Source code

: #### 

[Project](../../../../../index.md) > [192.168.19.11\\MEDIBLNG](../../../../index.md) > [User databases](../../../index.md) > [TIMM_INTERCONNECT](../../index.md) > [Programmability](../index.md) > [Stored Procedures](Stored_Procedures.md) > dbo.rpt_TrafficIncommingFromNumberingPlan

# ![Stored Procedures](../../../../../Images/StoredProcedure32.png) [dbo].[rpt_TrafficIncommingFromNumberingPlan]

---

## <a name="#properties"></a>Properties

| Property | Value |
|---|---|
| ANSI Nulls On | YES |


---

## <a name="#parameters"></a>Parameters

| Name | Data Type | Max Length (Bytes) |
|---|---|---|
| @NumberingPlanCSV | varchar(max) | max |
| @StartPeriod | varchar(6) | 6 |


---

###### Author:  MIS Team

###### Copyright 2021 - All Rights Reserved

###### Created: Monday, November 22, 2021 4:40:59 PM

* * *

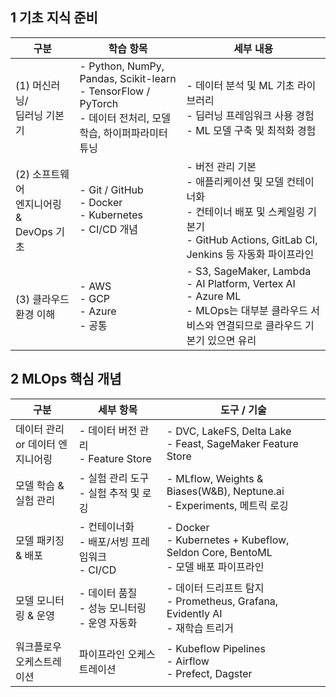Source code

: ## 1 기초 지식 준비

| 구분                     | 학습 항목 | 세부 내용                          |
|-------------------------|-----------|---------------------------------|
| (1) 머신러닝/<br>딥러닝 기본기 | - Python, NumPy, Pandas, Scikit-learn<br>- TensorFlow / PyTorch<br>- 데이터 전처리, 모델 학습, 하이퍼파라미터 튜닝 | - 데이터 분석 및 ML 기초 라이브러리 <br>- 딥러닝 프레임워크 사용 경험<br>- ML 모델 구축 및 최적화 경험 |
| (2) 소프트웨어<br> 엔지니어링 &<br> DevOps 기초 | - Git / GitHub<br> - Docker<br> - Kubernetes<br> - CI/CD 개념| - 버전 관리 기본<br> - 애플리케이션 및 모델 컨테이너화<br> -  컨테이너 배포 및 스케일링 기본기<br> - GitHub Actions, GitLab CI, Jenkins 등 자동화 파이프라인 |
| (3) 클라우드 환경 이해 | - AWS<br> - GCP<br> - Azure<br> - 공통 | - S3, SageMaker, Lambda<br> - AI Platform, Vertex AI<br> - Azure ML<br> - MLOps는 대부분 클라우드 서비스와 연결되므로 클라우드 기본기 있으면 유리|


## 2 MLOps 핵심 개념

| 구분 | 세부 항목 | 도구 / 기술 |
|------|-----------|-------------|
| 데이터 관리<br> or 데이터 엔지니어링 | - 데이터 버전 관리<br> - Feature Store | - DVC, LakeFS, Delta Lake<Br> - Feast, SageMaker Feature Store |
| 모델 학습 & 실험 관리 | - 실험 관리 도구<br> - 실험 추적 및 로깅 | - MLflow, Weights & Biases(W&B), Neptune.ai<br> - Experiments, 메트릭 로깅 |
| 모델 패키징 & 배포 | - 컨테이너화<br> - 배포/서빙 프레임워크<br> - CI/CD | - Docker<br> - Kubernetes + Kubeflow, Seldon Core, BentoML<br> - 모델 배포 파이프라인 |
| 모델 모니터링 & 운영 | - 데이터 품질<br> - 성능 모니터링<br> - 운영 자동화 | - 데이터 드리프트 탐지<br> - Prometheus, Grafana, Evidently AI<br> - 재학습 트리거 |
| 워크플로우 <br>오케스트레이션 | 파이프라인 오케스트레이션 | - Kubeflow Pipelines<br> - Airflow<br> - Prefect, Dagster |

* * *

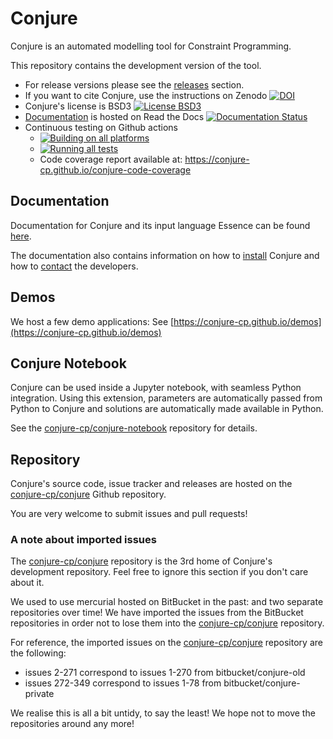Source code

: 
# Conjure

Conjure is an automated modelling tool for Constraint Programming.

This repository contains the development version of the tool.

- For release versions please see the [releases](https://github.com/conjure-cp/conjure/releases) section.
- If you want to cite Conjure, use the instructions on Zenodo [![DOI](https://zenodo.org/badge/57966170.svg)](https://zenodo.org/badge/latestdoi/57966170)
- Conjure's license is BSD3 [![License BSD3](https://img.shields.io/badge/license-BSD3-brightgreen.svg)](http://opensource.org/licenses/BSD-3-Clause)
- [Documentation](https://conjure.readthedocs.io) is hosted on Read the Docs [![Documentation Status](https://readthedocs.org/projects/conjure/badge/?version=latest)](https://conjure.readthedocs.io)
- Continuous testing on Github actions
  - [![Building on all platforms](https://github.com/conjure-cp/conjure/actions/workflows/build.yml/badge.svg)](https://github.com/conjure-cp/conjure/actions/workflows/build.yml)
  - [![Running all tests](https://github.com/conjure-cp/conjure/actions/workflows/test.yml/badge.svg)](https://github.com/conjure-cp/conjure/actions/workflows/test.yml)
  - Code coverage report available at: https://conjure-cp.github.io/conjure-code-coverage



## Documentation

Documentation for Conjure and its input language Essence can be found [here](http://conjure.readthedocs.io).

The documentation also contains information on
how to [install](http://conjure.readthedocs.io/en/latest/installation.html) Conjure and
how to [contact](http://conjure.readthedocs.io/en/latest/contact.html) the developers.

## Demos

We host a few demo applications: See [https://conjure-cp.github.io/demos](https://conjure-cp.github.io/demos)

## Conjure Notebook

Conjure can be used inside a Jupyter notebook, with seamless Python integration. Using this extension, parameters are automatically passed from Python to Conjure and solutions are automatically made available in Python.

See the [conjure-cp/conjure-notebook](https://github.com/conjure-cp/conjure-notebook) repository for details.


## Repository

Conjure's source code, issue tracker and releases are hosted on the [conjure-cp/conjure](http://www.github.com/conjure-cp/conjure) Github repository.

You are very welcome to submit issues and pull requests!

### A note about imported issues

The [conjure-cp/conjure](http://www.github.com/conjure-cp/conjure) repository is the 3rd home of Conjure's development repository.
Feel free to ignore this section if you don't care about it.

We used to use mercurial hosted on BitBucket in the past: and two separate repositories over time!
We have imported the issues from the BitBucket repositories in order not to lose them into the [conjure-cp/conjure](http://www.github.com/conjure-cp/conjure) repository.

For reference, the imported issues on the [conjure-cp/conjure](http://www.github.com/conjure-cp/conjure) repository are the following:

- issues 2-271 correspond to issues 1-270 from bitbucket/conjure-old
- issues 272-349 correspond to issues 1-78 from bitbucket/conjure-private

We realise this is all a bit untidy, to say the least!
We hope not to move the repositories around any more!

(Instructions for the task):
In the entries above, count each line holding the word "hosted" and give that count alone.

(Solution to the problem):
3